03.07.2005

The Prizewinners 2005

The Prizewinners of 2005

Göttingen
Sergej Adamowitsch Komaljow (born 02.03.1930) was first noticed by the Soviet authorities in 1956. Back then, he was protesting against the military intervention in Hungary. Together with Andrej Sacharow, he stood up for human rights and consequently lost his position as a doctor candidate in biology in 1970. In 1974, he was condemned to seven years in prison and three years of internment on grounds of "anti-Soviet agitation and propaganda”. From 1990 to 1993, he headed the Russian delegation at the UN Human Rights Commission in Genf. During Russian first war against Chechnya (1994), he documented crimes in disputed Grosny and brandmarked the barbarian actions of the military. Kowaljow is on the steering committee of the leading human rights organization Memorial.

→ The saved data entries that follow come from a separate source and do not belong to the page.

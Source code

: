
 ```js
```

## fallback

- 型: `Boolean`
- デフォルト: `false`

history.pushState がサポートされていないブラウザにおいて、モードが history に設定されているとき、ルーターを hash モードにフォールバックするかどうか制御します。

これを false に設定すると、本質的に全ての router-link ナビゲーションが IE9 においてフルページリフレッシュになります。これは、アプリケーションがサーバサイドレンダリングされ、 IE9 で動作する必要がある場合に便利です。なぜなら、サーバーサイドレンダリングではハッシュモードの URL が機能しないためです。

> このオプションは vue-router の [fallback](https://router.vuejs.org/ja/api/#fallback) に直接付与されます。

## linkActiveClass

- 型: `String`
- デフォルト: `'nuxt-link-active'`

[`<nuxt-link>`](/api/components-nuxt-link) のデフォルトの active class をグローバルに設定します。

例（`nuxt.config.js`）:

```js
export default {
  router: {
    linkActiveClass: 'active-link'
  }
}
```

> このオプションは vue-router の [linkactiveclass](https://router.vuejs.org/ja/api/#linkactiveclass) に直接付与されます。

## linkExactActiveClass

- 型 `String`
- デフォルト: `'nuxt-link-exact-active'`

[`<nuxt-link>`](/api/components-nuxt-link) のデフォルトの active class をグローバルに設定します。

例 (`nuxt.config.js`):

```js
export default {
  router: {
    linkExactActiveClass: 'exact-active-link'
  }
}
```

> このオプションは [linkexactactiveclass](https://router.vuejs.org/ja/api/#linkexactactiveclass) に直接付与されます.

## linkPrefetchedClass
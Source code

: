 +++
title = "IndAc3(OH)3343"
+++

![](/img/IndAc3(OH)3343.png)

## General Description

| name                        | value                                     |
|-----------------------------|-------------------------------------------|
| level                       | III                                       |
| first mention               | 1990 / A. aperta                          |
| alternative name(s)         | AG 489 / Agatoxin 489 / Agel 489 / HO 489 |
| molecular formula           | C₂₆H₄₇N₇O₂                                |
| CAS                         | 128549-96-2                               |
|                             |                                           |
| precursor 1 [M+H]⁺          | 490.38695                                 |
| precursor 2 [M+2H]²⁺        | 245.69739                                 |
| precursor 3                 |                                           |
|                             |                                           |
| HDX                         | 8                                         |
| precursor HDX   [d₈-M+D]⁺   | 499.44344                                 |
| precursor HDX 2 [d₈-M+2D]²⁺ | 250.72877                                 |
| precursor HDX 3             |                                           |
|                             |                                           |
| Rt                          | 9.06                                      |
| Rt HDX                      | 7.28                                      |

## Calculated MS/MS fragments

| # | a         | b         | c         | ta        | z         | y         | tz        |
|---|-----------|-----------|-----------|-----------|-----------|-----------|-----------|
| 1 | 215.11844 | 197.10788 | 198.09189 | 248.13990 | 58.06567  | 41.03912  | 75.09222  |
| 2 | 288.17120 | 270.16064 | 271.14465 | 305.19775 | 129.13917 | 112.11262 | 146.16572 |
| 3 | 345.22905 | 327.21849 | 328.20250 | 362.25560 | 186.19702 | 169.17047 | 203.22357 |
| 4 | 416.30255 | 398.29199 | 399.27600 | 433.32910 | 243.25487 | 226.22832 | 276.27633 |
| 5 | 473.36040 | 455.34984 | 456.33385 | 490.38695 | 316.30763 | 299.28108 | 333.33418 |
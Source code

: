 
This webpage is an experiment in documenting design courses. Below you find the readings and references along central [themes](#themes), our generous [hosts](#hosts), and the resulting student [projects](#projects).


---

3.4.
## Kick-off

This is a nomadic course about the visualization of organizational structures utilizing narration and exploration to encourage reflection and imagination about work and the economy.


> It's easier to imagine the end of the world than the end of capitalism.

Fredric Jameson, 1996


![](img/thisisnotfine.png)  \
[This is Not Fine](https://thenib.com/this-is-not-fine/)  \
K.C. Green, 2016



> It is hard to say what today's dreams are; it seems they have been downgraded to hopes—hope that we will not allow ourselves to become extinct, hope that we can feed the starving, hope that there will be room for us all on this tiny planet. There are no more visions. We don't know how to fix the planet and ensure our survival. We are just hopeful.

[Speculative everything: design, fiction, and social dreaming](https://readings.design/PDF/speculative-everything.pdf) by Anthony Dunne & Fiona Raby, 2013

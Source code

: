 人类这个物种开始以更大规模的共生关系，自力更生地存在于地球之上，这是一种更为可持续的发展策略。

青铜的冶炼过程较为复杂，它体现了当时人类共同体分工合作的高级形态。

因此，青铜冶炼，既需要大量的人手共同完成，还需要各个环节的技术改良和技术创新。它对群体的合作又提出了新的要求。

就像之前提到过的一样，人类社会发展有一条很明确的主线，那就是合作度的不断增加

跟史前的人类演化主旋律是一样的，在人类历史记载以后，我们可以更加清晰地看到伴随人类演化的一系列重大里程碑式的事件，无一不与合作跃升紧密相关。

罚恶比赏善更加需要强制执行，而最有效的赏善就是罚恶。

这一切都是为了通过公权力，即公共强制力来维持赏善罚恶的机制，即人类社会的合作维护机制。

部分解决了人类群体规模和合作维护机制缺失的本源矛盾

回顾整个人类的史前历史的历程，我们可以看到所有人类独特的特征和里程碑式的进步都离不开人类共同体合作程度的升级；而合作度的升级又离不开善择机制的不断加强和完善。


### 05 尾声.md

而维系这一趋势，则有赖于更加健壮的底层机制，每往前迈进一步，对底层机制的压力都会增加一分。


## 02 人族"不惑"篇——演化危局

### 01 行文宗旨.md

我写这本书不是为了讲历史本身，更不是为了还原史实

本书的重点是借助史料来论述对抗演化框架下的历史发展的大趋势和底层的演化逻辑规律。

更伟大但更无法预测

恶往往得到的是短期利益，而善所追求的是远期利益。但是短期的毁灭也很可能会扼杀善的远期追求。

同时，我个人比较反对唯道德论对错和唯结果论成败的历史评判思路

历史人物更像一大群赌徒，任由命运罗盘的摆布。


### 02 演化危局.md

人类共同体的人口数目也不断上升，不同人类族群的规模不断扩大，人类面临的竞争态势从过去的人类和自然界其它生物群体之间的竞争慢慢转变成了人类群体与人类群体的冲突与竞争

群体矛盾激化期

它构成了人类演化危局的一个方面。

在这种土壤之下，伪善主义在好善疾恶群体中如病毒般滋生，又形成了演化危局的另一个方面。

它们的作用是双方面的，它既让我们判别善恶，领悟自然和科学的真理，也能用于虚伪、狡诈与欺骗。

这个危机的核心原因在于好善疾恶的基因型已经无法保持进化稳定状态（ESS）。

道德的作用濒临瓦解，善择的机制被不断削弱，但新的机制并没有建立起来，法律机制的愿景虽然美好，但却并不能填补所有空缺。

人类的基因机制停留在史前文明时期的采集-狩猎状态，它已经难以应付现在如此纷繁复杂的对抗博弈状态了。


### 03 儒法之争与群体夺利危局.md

He is one of the sharpest critic of Russian president Vladimir Putin and of the on-going second Chechnyan war.

Mustafa Dschemilew (born 13.11.1943) and his family were forcefully deported from Aj-Serez on the Crim to Usbekistan on 18.03.1944. Since 1961, he has been politically active in the forbidden "Council of the Crimean Tatars Youth”. After almost fifteen years of internment, he was released thanks to Perestroika. In 1989, he returned to Crimean with his family, after he had called for the return of Crimean Tartars. In 1991 and 1996, he was elected president of the Crimean Tartars Parliament. During the Orange Revolution of the fall 2004, Dschemilew supported the to-be Ukrainian president Yushenko. As Member of Parliament of the party "Our Ukraine”, he was engaged in the Human Rights and Nationl Minorities Commission. In 1998, he was recognized by the UNHCR with the Nansen Prize.